Collected data entries:
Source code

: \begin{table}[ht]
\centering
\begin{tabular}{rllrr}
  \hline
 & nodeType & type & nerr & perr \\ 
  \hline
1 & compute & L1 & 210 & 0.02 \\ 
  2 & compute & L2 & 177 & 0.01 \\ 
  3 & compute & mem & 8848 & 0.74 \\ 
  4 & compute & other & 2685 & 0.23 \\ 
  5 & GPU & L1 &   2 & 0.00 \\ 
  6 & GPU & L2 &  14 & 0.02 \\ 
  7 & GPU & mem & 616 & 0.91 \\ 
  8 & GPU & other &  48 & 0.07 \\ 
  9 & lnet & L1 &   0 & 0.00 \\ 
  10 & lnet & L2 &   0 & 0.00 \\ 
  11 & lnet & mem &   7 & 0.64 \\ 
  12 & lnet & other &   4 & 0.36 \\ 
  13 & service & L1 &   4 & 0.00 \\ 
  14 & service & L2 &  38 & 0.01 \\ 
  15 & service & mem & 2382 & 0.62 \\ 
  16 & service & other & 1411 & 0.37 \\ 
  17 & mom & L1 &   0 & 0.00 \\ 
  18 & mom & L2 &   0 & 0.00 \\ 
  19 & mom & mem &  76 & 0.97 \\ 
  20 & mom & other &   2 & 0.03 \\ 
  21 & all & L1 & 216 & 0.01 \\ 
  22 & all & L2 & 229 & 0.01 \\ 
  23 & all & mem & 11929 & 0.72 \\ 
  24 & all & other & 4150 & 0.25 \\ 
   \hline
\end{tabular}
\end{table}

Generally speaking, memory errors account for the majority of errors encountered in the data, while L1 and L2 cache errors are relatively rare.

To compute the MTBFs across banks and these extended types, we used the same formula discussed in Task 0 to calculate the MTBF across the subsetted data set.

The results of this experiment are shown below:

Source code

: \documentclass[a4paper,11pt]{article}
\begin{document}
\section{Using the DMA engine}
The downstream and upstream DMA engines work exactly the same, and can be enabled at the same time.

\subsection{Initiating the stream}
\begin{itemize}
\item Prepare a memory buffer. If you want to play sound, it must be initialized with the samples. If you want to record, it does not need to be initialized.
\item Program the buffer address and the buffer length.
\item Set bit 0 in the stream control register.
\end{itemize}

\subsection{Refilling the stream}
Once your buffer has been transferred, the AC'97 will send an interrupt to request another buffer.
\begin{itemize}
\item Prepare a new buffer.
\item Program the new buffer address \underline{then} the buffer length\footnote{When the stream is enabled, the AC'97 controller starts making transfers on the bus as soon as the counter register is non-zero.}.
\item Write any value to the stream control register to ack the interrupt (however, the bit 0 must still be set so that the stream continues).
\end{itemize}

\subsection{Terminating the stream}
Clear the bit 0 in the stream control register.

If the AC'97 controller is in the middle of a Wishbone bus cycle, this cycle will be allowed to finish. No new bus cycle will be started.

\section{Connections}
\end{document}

• _Task directions_:
Check each line of the data above for the word "enabled" and copy the ones where it is found.

• _Task solution_:
The downstream and upstream DMA engines work exactly the same, and can be enabled at the same time.
\item Program the new buffer address \underline{then} the buffer length\footnote{When the stream is enabled, the AC'97 controller starts making transfers on the bus as soon as the counter register is non-zero.}.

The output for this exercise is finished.